Problem description: Isolate every line in the data with the string "parameters" and copy it.

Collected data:
++++++++

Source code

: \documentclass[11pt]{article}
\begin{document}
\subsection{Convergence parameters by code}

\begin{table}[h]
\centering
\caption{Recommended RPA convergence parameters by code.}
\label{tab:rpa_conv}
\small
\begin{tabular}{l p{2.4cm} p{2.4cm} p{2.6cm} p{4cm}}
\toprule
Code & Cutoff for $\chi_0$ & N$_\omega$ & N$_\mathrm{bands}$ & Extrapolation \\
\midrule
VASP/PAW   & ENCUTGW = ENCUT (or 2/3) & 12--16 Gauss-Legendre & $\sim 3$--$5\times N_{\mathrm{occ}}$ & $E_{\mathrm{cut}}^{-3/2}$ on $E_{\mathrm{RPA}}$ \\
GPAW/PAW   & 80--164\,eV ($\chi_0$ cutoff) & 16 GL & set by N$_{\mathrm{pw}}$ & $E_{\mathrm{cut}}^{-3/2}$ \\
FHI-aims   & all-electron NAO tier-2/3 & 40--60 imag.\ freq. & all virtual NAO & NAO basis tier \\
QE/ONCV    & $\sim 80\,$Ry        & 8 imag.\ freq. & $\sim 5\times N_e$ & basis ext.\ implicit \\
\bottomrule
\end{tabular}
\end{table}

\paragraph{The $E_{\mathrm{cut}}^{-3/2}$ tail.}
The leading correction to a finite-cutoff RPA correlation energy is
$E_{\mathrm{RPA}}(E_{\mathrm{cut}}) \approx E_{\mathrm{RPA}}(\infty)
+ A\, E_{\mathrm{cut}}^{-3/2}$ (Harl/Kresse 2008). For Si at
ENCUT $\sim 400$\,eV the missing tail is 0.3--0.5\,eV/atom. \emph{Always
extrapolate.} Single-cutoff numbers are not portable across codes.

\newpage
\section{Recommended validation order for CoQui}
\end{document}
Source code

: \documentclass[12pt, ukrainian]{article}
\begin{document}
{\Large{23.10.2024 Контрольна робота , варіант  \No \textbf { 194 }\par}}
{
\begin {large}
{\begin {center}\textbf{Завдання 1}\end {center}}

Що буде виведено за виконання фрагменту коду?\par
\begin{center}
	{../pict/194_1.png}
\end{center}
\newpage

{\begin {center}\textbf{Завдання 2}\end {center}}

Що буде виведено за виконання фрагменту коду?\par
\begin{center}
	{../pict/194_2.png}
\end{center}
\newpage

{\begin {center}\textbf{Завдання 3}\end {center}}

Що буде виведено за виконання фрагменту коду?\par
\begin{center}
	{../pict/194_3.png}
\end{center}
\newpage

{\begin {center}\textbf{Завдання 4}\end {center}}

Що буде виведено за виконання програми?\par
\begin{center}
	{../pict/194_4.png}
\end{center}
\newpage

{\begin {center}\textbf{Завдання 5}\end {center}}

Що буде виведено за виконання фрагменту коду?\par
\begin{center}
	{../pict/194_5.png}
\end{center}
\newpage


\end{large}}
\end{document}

++++++++

Answer to this exercise:
\subsection{Convergence parameters by code}
\caption{Recommended RPA convergence parameters by code.}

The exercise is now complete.